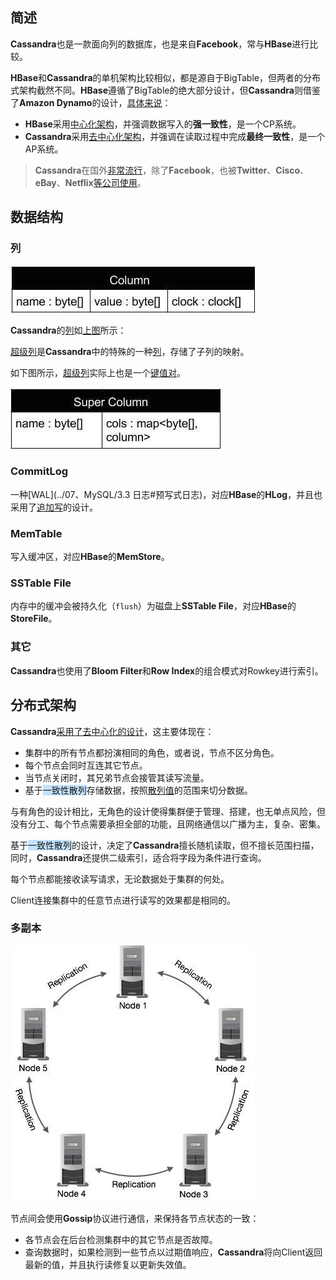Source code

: ## 简述

**Cassandra**也是一款面向列的数据库，也是来自**Facebook**，常与**HBase**进行比较。

**HBase**和**Cassandra**的单机架构比较相似，都是源自于BigTable，但两者的分布式架构截然不同。**HBase**遵循了BigTable的绝大部分设计，但**Cassandra**则借鉴了**Amazon Dynamo**的设计，[具体来说](https://www.zhihu.com/question/309984206/answer/2145882117)：

- **HBase**采用<u>中心化架构</u>，并强调数据写入的**强一致性**，是一个CP系统。
- **Cassandra**采用<u>去中心化架构</u>，并强调在读取过程中完成**最终一致性**，是一个AP系统。

> **Cassandra**在国外[非常流行](https://db-engines.com/en/ranking)，除了**Facebook**，也被**Twitter**、**Cisco**、**eBay**、**Netflix**[等公司使用](https://www.w3cschool.cn/cassandra/cassandra_introduction.html)。



## 数据结构

### 列

![](../images/9/cassandra_column.jpg)

**Cassandra**的<u>列</u>如[上图](https://www.w3cschool.cn/cassandra/cassandra_data_model.html)所示：

<u>超级列</u>是**Cassandra**中的特殊的一种<u>列</u>，存储了子列的映射。

如下图所示，<u>超级列</u>实际上也是一个<u>键值对</u>。

![](../images/9/cassandra_super_column.jpg)

### CommitLog

一种[WAL](../07、MySQL/3.3 日志#预写式日志)，对应**HBase**的**HLog**，并且也采用了<u>追加写</u>的设计。

### MemTable

写入缓冲区，对应**HBase**的**MemStore**。

### SSTable File

内存中的缓冲会被持久化（`flush`）为磁盘上**SSTable File**，对应**HBase**的**StoreFile**。

### 其它

**Cassandra**也使用了**Bloom Filter**和**Row Index**的组合模式对Rowkey进行索引。



## 分布式架构

**Cassandra**[采用了去中心化的设计](https://www.w3cschool.cn/cassandra/cassandra_architecture.html)，这主要体现在：

- 集群中的所有节点都扮演相同的角色，或者说，节点不区分角色。
- 每个节点会同时互连其它节点。
- 当节点关闭时，其兄弟节点会接管其读写流量。
- 基于<span style=background:#c2e2ff>一致性散列</span>存储数据，按照<u>散列值</u>的范围来切分数据。

与有角色的设计相比，无角色的设计使得集群便于管理、搭建，也无单点风险，但没有分工、每个节点需要承担全部的功能，且网络通信以广播为主，复杂、密集。

基于<span style=background:#c2e2ff>一致性散列</span>的设计，决定了**Cassandra**擅长随机读取，但不擅长范围扫描，同时，**Cassandra**还提供二级索引，适合将字段为条件进行查询。

每个节点都能接收读写请求，无论数据处于集群的何处。

Client连接集群中的任意节点进行读写的效果都是相同的。

### 多副本

![](../images/9/cassandra_replication.jpg)

节点间会使用**Gossip**协议进行通信，来保持各节点状态的一致：

- 各节点会在后台检测集群中的其它节点是否故障。
- 查询数据时，如果检测到一些节点以过期值响应，**Cassandra**将向Client返回最新的值，并且执行读修复以更新失效值。

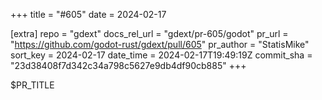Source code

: +++
title = "#605"
date = 2024-02-17

[extra]
repo = "gdext"
docs_rel_url = "gdext/pr-605/godot"
pr_url = "https://github.com/godot-rust/gdext/pull/605"
pr_author = "StatisMike"
sort_key = 2024-02-17
date_time = 2024-02-17T19:49:19Z
commit_sha = "23d38408f7d342c34a798c5627e9db4df90cb885"
+++

$PR_TITLE
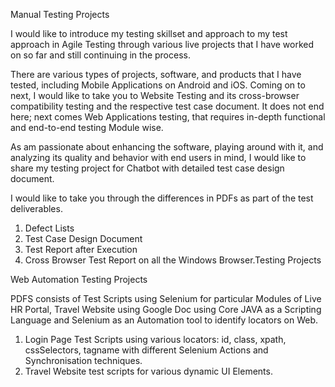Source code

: Manual Testing Projects

I would like to introduce my testing skillset and approach to my test approach in Agile Testing through various live projects that I have worked on so far and still continuing in the process.

There are various types of projects, software, and products that I have tested, including Mobile Applications on Android and iOS. Coming on to next, I would like to take you to Website Testing and its cross-browser compatibility testing and the respective test case document. It does not end here; next comes Web Applications testing, that requires in-depth functional and end-to-end testing Module wise.

As am passionate about enhancing the software, playing around with it, and analyzing its quality and behavior with end users in mind, I would like to share my testing project for Chatbot with detailed test case design document.

I would like to take you through the differences in PDFs as part of the test deliverables.

1. Defect Lists
2. Test Case Design Document
3. Test Report after Execution
4. Cross Browser Test Report on all the Windows Browser.Testing Projects

Web Automation Testing Projects

PDFS consists of Test Scripts using Selenium for particular Modules of Live HR Portal, Travel Website using Google Doc using Core JAVA as a Scripting Language and Selenium as an Automation tool to identify 
locators on Web.

1. Login Page Test Scripts using various locators: id, class, xpath, cssSelectors, tagname with different Selenium Actions and Synchronisation techniques.
2. Travel Website test scripts for various dynamic UI Elements.
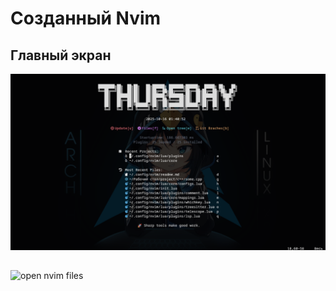# Созданный Nvim
## Главный экран
![nvim - main_screeen](./src/nvim.png)
## 
![open nvim files](./src/nvim/open_nvim.png)


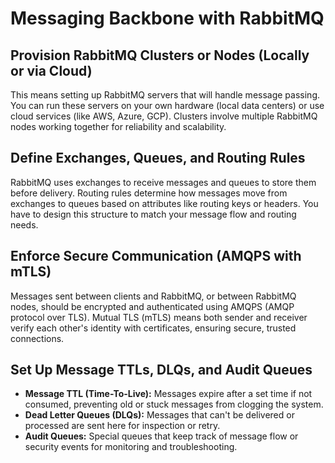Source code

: # Messaging Backbone with RabbitMQ

## Provision RabbitMQ Clusters or Nodes (Locally or via Cloud)

This means setting up RabbitMQ servers that will handle message passing. You can run these servers on your own hardware (local data centers) or use cloud services (like AWS, Azure, GCP). Clusters involve multiple RabbitMQ nodes working together for reliability and scalability.

## Define Exchanges, Queues, and Routing Rules

RabbitMQ uses exchanges to receive messages and queues to store them before delivery. Routing rules determine how messages move from exchanges to queues based on attributes like routing keys or headers. You have to design this structure to match your message flow and routing needs.

## Enforce Secure Communication (AMQPS with mTLS)

Messages sent between clients and RabbitMQ, or between RabbitMQ nodes, should be encrypted and authenticated using AMQPS (AMQP protocol over TLS). Mutual TLS (mTLS) means both sender and receiver verify each other's identity with certificates, ensuring secure, trusted connections.

## Set Up Message TTLs, DLQs, and Audit Queues

- **Message TTL (Time-To-Live):** Messages expire after a set time if not consumed, preventing old or stuck messages from clogging the system.
- **Dead Letter Queues (DLQs):** Messages that can't be delivered or processed are sent here for inspection or retry.
- **Audit Queues:** Special queues that keep track of message flow or security events for monitoring and troubleshooting.
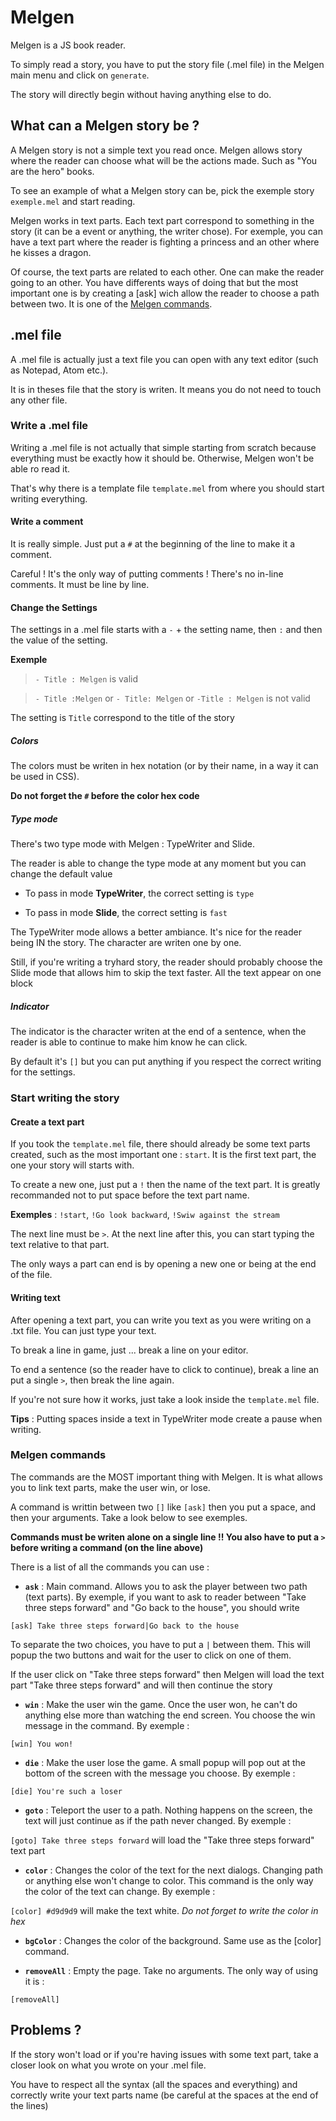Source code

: # Melgen

Melgen is a JS book reader.

To simply read a story, you have to put the story file (.mel file) in the Melgen main menu and click on `generate`.

The story will directly begin without having anything else to do.

## What can a Melgen story be ?

A Melgen story is not a simple text you read once. Melgen allows story where the reader can choose what will be the actions made. Such as "You are the hero" books.

To see an example of what a Melgen story can be, pick the exemple story `exemple.mel` and start reading.

Melgen works in text parts. Each text part correspond to something in the story (it can be a event or anything, the writer chose). For exemple, you can have a text part where the reader is fighting a princess and an other where he kisses a dragon.

Of course, the text parts are related to each other. One can make the reader going to an other. You have differents ways of doing that but the most important one is by creating a [ask] wich allow the reader to choose a path between two. It is one of the [Melgen commands](#melgen-commands).

## .mel file

A .mel file is actually just a text file you can open with any text editor (such as Notepad, Atom etc.).

It is in theses file that the story is writen. It means you do not need to touch any other file.

### Write a .mel file

Writing a .mel file is not actually that simple starting from scratch because everything must be exactly how it should be. Otherwise, Melgen won't be able ro read it.

That's why there is a template file `template.mel` from where you should start writing everything.

#### Write a comment

It is really simple. Just put a `#` at the beginning of the line to make it a comment.

Careful ! It's the only way of putting comments ! There's no in-line comments. It must be line by line.

#### Change the Settings

The settings in a .mel file starts with a `-` + the setting name, then ` : ` and then the value of the setting.

**Exemple**

> `- Title : Melgen` is valid

> `- Title :Melgen` or `- Title: Melgen` or `-Title : Melgen` is not valid

The setting is `Title` correspond to the title of the story

##### Colors

The colors must be writen in hex notation (or by their name, in a way it can be used in CSS).

**Do not forget the `#` before the color hex code**

##### Type mode

There's two type mode with Melgen : TypeWriter and Slide.

The reader is able to change the type mode at any moment but you can change the default value

* To pass in mode **TypeWriter**, the correct setting is `type`

* To pass in mode **Slide**, the correct setting is `fast`

The TypeWriter mode allows a better ambiance. It's nice for the reader being IN the story. The character are writen one by one.

Still, if you're writing a tryhard story, the reader should probably choose the Slide mode that allows him to skip the text faster. All the text appear on one block

##### Indicator

The indicator is the character writen at the end of a sentence, when the reader is able to continue to make him know he can click.

By default it's `[]` but you can put anything if you respect the correct writing for the settings.

### Start writing the story

#### Create a text part

If you took the `template.mel` file, there should already be some text parts created, such as the most important one : `start`. It is the first text part, the one your story will starts with.

To create a new one, just put a `!` then the name of the text part. It is greatly recommanded not to put space before the text part name.

**Exemples** : `!start`, `!Go look backward`, `!Swiw against the stream`

The next line must be `>`. At the next line after this, you can start typing the text relative to that part.

The only ways a part can end is by opening a new one or being at the end of the file.

#### Writing text

After opening a text part, you can write you text as you were writing on a .txt file. You can just type your text.

To break a line in game, just ... break a line on your editor.

To end a sentence (so the reader have to click to continue), break a line an put a single `>`, then break the line again.

If you're not sure how it works, just take a look inside the `template.mel` file.

**Tips** : Putting spaces inside a text in TypeWriter mode create a pause when writing.

### Melgen commands

The commands are the MOST important thing with Melgen. It is what allows you to link text parts, make the user win, or lose.

A command is writtin between two `[]` like `[ask]` then you put a space, and then your arguments. Take a look below to see exemples.

**Commands must be writen alone on a single line !! You also have to put a `>` before writing a command (on the line above)**

There is a list of all the commands you can use :

* **`ask`** : Main command. Allows you to ask the player between two path (text parts). By exemple, if you want to ask to reader between "Take three steps forward" and "Go back to the house", you should write

`[ask] Take three steps forward|Go back to the house`

To separate the two choices, you have to put a `|` between them. This will popup the two buttons and wait for the user to click on one of them.

If the user click on "Take three steps forward" then Melgen will load the text part "Take three steps forward" and will then continue the story

* **`win`** : Make the user win the game. Once the user won, he can't do anything else more than watching the end screen. You choose the win message in the command. By exemple :

`[win] You won!`

* **`die`** : Make the user lose the game. A small popup will pop out at the bottom of the screen with the message you choose. By exemple :

`[die] You're such a loser`

* **`goto`** : Teleport the user to a path. Nothing happens on the screen, the text will just continue as if the path never changed. By exemple :

`[goto] Take three steps forward` will load the "Take three steps forward" text part

* **`color`** : Changes the color of the text for the next dialogs. Changing path or anything else won't change to color. This command is the only way the color of the text can change. By exemple :

`[color] #d9d9d9` will make the text white. *Do not forget to write the color in hex*

* **`bgColor`** : Changes the color of the background. Same use as the [color] command.

* **`removeAll`** : Empty the page. Take no arguments. The only way of using it is :

`[removeAll]`

## Problems ?

If the story won't load or if you're having issues with some text part, take a closer look on what you wrote on your .mel file.

You have to respect all the syntax (all the spaces and everything) and correctly write your text parts name (be careful at the spaces at the end of the lines)
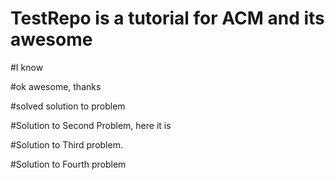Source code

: # TestRepo is a tutorial for ACM and its awesome
#I know

#ok awesome, thanks

#solved solution to problem

#Solution to Second Problem, here it is


#Solution to Third problem.

#Solution to Fourth problem

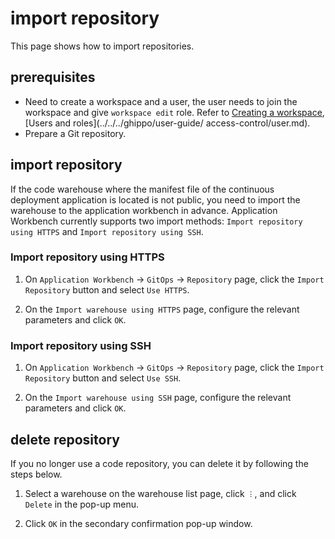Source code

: # import repository

This page shows how to import repositories.

## prerequisites

- Need to create a workspace and a user, the user needs to join the workspace and give `workspace edit` role.
  Refer to [Creating a workspace](../../../ghippo/user-guide/workspace/workspace.md), [Users and roles](../../../ghippo/user-guide/ access-control/user.md).
- Prepare a Git repository.

## import repository

If the code warehouse where the manifest file of the continuous deployment application is located is not public, you need to import the warehouse to the application workbench in advance. Application Workbench currently supports two import methods: `Import repository using HTTPS` and `Import repository using SSH`.

### Import repository using HTTPS

1. On `Application Workbench` -> `GitOps` -> `Repository` page, click the `Import Repository` button and select `Use HTTPS`.

    <!--![]()screenshots-->

2. On the `Import warehouse using HTTPS` page, configure the relevant parameters and click `OK`.

    <!--![]()screenshots-->

### Import repository using SSH

1. On `Application Workbench` -> `GitOps` -> `Repository` page, click the `Import Repository` button and select `Use SSH`.

    <!--![]()screenshots-->

2. On the `Import warehouse using SSH` page, configure the relevant parameters and click `OK`.

    <!--![]()screenshots-->

## delete repository

If you no longer use a code repository, you can delete it by following the steps below.

1. Select a warehouse on the warehouse list page, click `︙`, and click `Delete` in the pop-up menu.

    <!--![]()screenshots-->

2. Click `OK` in the secondary confirmation pop-up window.

    <!--![]()screenshots-->
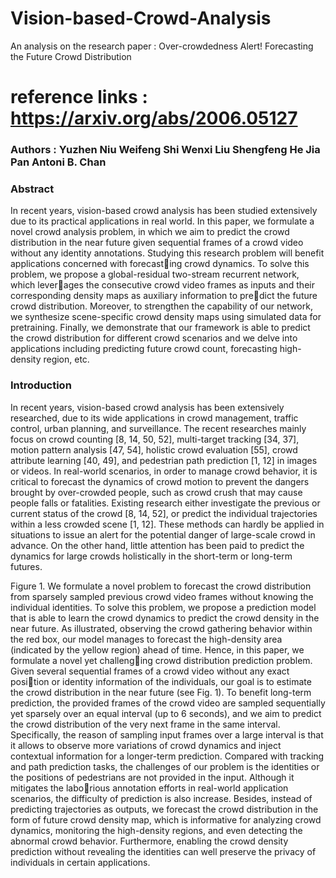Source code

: # Vision-based-Crowd-Analysis
An analysis on the research paper : Over-crowdedness Alert! Forecasting the Future Crowd Distribution

# reference links : https://arxiv.org/abs/2006.05127

### Authors : Yuzhen Niu Weifeng Shi Wenxi Liu Shengfeng He Jia Pan Antoni B. Chan

### Abstract
In recent years, vision-based crowd analysis has been studied extensively due to its practical applications in real world. In this paper, we formulate a novel crowd analysis
problem, in which we aim to predict the crowd distribution in the near future given sequential frames of a crowd video without any identity annotations. Studying this research
problem will benefit applications concerned with forecasting crowd dynamics. To solve this problem, we propose a global-residual two-stream recurrent network, which leverages the consecutive crowd video frames as inputs and their corresponding density maps as auxiliary information to predict the future crowd distribution. Moreover, to strengthen
the capability of our network, we synthesize scene-specific crowd density maps using simulated data for pretraining. Finally, we demonstrate that our framework is able to predict the crowd distribution for different crowd scenarios and we delve into applications including predicting future crowd count, forecasting high-density region, etc.

### Introduction
In recent years, vision-based crowd analysis has been extensively researched, due to its wide applications in crowd management, traffic control, urban planning, and
surveillance. The recent researches mainly focus on crowd counting [8, 14, 50, 52], multi-target tracking [34, 37], motion pattern analysis [47, 54], holistic crowd evaluation [55], crowd attribute learning [40, 49], and pedestrian path prediction [1, 12] in images or videos.
In real-world scenarios, in order to manage crowd behavior, it is critical to forecast the dynamics of crowd motion to prevent the dangers brought by over-crowded people, such
as crowd crush that may cause people falls or fatalities. Existing research either investigate the previous or current status of the crowd [8, 14, 52], or predict the individual trajectories within a less crowded scene [1, 12]. These methods can hardly be applied in situations to issue an alert for the potential danger of large-scale crowd in advance. On
the other hand, little attention has been paid to predict the dynamics for large crowds holistically in the short-term or long-term futures.

Figure 1. We formulate a novel problem to forecast the crowd
distribution from sparsely sampled previous crowd video frames
without knowing the individual identities. To solve this problem, we propose a prediction model that is able to learn the crowd
dynamics to predict the crowd density in the near future. As illustrated, observing the crowd gathering behavior within the red box,
our model manages to forecast the high-density area (indicated by
the yellow region) ahead of time.
Hence, in this paper, we formulate a novel yet challenging crowd distribution prediction problem. Given several
sequential frames of a crowd video without any exact position or identity information of the individuals, our goal is
to estimate the crowd distribution in the near future (see
Fig. 1). To benefit long-term prediction, the provided
frames of the crowd video are sampled sequentially yet
sparsely over an equal interval (up to 6 seconds), and we
aim to predict the crowd distribution of the very next frame
in the same interval. Specifically, the reason of sampling
input frames over a large interval is that it allows to observe
more variations of crowd dynamics and inject contextual
information for a longer-term prediction. Compared with
tracking and path prediction tasks, the challenges of our
problem is the identities or the positions of pedestrians are
not provided in the input. Although it mitigates the laborious annotation efforts in real-world application scenarios,
the difficulty of prediction is also increase. Besides, instead
of predicting trajectories as outputs, we forecast the crowd
distribution in the form of future crowd density map, which
is informative for analyzing crowd dynamics, monitoring
the high-density regions, and even detecting the abnormal
crowd behavior. Furthermore, enabling the crowd density
prediction without revealing the identities can well preserve
the privacy of individuals in certain applications.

> [YOUR OBJECTIVE] Lines before the one containing "the difficulty of" stay out; reproduce that line and all the lines after it, through the end of the listing, exactly.

> [RESULT OF THIS TASK]
the difficulty of prediction is also increase. Besides, instead
of predicting trajectories as outputs, we forecast the crowd
distribution in the form of future crowd density map, which
is informative for analyzing crowd dynamics, monitoring
the high-density regions, and even detecting the abnormal
crowd behavior. Furthermore, enabling the crowd density
prediction without revealing the identities can well preserve
the privacy of individuals in certain applications.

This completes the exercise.